• [Records shown]
---

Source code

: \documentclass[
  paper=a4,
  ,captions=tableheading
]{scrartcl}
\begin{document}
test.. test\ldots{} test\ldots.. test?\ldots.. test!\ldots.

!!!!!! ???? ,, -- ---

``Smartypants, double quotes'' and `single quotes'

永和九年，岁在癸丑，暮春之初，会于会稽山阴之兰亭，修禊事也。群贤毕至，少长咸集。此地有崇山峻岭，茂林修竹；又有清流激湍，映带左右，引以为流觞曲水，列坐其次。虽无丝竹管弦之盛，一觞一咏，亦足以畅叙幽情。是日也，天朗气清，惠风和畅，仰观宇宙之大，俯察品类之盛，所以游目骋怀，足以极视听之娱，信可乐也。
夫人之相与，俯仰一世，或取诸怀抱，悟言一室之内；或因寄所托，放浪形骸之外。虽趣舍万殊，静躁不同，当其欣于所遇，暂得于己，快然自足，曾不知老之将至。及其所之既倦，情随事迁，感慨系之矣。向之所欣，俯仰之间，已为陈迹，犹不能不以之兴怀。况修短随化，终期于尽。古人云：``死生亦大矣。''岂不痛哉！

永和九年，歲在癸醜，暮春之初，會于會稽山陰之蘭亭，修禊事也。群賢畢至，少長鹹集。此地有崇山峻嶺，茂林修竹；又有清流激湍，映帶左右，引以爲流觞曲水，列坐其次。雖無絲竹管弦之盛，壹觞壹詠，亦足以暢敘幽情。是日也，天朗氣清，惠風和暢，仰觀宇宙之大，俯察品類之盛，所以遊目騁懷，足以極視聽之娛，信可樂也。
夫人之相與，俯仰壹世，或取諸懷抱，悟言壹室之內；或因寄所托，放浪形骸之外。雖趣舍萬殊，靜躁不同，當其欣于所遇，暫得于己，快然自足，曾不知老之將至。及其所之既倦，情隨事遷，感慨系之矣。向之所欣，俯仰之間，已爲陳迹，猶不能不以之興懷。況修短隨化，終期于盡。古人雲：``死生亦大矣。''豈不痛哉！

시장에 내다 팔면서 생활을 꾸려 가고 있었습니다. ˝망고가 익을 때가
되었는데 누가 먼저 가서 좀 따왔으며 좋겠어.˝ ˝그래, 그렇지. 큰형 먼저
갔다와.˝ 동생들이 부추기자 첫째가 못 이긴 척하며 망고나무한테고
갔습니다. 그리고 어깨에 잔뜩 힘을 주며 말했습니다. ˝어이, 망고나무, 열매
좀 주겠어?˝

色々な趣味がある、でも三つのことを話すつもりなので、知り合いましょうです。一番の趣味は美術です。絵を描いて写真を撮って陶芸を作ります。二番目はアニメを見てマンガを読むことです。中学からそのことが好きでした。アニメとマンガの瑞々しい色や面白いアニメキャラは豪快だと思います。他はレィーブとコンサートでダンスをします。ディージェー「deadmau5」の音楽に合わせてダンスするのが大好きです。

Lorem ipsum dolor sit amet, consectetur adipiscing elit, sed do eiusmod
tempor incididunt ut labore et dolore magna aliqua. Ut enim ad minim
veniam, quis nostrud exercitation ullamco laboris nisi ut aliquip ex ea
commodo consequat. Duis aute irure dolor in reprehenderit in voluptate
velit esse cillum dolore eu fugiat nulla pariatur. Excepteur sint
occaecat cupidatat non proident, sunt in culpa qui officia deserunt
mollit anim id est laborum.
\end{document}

---

• [Directions for this task]
Copy the records above, keeping each line identical.

• [Your response]
Source code

: \documentclass[
  paper=a4,
  ,captions=tableheading
]{scrartcl}
\begin{document}
test.. test\ldots{} test\ldots.. test?\ldots.. test!\ldots.

!!!!!! ???? ,, -- ---

``Smartypants, double quotes'' and `single quotes'

永和九年，岁在癸丑，暮春之初，会于会稽山阴之兰亭，修禊事也。群贤毕至，少长咸集。此地有崇山峻岭，茂林修竹；又有清流激湍，映带左右，引以为流觞曲水，列坐其次。虽无丝竹管弦之盛，一觞一咏，亦足以畅叙幽情。是日也，天朗气清，惠风和畅，仰观宇宙之大，俯察品类之盛，所以游目骋怀，足以极视听之娱，信可乐也。
夫人之相与，俯仰一世，或取诸怀抱，悟言一室之内；或因寄所托，放浪形骸之外。虽趣舍万殊，静躁不同，当其欣于所遇，暂得于己，快然自足，曾不知老之将至。及其所之既倦，情随事迁，感慨系之矣。向之所欣，俯仰之间，已为陈迹，犹不能不以之兴怀。况修短随化，终期于尽。古人云：``死生亦大矣。''岂不痛哉！

永和九年，歲在癸醜，暮春之初，會于會稽山陰之蘭亭，修禊事也。群賢畢至，少長鹹集。此地有崇山峻嶺，茂林修竹；又有清流激湍，映帶左右，引以爲流觞曲水，列坐其次。雖無絲竹管弦之盛，壹觞壹詠，亦足以暢敘幽情。是日也，天朗氣清，惠風和暢，仰觀宇宙之大，俯察品類之盛，所以遊目騁懷，足以極視聽之娛，信可樂也。
夫人之相與，俯仰壹世，或取諸懷抱，悟言壹室之內；或因寄所托，放浪形骸之外。雖趣舍萬殊，靜躁不同，當其欣于所遇，暫得于己，快然自足，曾不知老之將至。及其所之既倦，情隨事遷，感慨系之矣。向之所欣，俯仰之間，已爲陳迹，猶不能不以之興懷。況修短隨化，終期于盡。古人雲：``死生亦大矣。''豈不痛哉！

시장에 내다 팔면서 생활을 꾸려 가고 있었습니다. ˝망고가 익을 때가
되었는데 누가 먼저 가서 좀 따왔으며 좋겠어.˝ ˝그래, 그렇지. 큰형 먼저
갔다와.˝ 동생들이 부추기자 첫째가 못 이긴 척하며 망고나무한테고
갔습니다. 그리고 어깨에 잔뜩 힘을 주며 말했습니다. ˝어이, 망고나무, 열매
좀 주겠어?˝

色々な趣味がある、でも三つのことを話すつもりなので、知り合いましょうです。一番の趣味は美術です。絵を描いて写真を撮って陶芸を作ります。二番目はアニメを見てマンガを読むことです。中学からそのことが好きでした。アニメとマンガの瑞々しい色や面白いアニメキャラは豪快だと思います。他はレィーブとコンサートでダンスをします。ディージェー「deadmau5」の音楽に合わせてダンスするのが大好きです。

Lorem ipsum dolor sit amet, consectetur adipiscing elit, sed do eiusmod
tempor incididunt ut labore et dolore magna aliqua. Ut enim ad minim
veniam, quis nostrud exercitation ullamco laboris nisi ut aliquip ex ea
commodo consequat. Duis aute irure dolor in reprehenderit in voluptate
velit esse cillum dolore eu fugiat nulla pariatur. Excepteur sint
occaecat cupidatat non proident, sunt in culpa qui officia deserunt
mollit anim id est laborum.
\end{document}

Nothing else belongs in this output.